§ **PROBLEM**: Look through the data for the string "Documentation". Copy every line where it is found.

Items from a data source
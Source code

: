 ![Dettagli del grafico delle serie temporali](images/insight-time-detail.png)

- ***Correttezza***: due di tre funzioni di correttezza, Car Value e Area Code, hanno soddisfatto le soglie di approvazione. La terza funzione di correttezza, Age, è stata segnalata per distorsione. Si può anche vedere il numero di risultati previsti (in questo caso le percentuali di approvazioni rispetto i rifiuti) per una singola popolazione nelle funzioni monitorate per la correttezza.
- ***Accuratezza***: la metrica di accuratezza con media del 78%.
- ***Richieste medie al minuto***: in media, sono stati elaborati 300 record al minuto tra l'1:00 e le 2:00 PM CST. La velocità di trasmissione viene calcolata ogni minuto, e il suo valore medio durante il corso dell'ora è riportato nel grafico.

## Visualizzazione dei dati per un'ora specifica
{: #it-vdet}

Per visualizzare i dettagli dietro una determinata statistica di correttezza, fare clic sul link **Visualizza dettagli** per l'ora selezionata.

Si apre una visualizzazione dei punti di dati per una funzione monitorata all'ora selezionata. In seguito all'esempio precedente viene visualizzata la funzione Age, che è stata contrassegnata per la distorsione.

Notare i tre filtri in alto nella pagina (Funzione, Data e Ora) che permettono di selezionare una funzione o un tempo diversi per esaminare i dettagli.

...

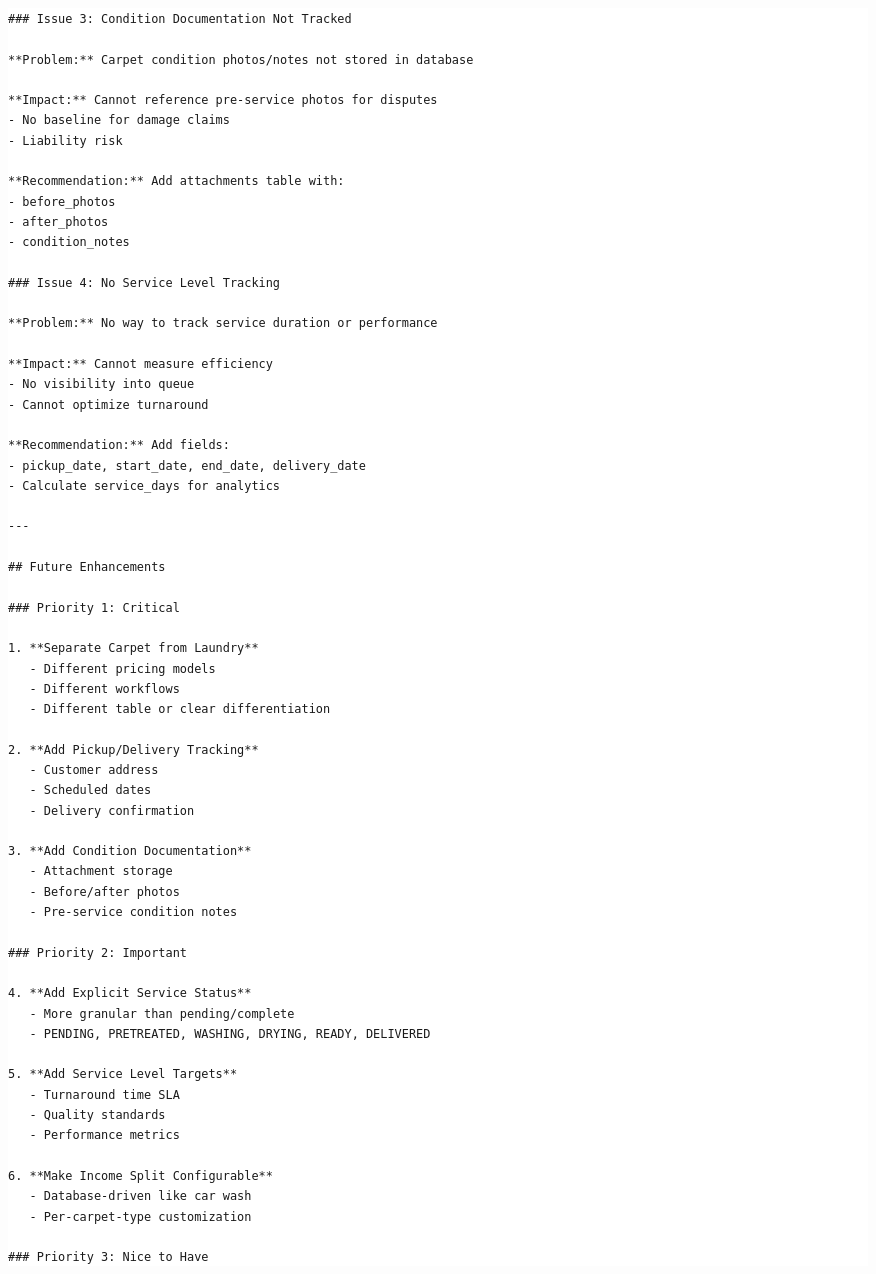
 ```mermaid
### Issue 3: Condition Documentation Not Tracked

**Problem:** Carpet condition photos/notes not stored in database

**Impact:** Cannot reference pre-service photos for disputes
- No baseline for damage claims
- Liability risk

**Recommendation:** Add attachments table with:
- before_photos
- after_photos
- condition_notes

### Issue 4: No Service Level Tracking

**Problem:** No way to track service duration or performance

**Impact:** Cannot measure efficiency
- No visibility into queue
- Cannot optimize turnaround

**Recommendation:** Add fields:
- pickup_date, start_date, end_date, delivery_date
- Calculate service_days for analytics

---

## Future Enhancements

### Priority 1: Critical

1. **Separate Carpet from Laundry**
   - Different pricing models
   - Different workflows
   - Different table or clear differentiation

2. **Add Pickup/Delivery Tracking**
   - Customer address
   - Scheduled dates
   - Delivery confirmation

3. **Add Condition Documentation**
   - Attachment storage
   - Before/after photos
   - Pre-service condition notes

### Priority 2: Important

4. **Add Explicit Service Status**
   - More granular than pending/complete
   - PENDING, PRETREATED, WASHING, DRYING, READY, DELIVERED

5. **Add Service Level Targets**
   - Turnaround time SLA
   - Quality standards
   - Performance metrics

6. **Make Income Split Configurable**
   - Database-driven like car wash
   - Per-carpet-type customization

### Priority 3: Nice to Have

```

§ **WORKED SOLUTION**:
### Issue 3: Condition Documentation Not Tracked
3. **Add Condition Documentation**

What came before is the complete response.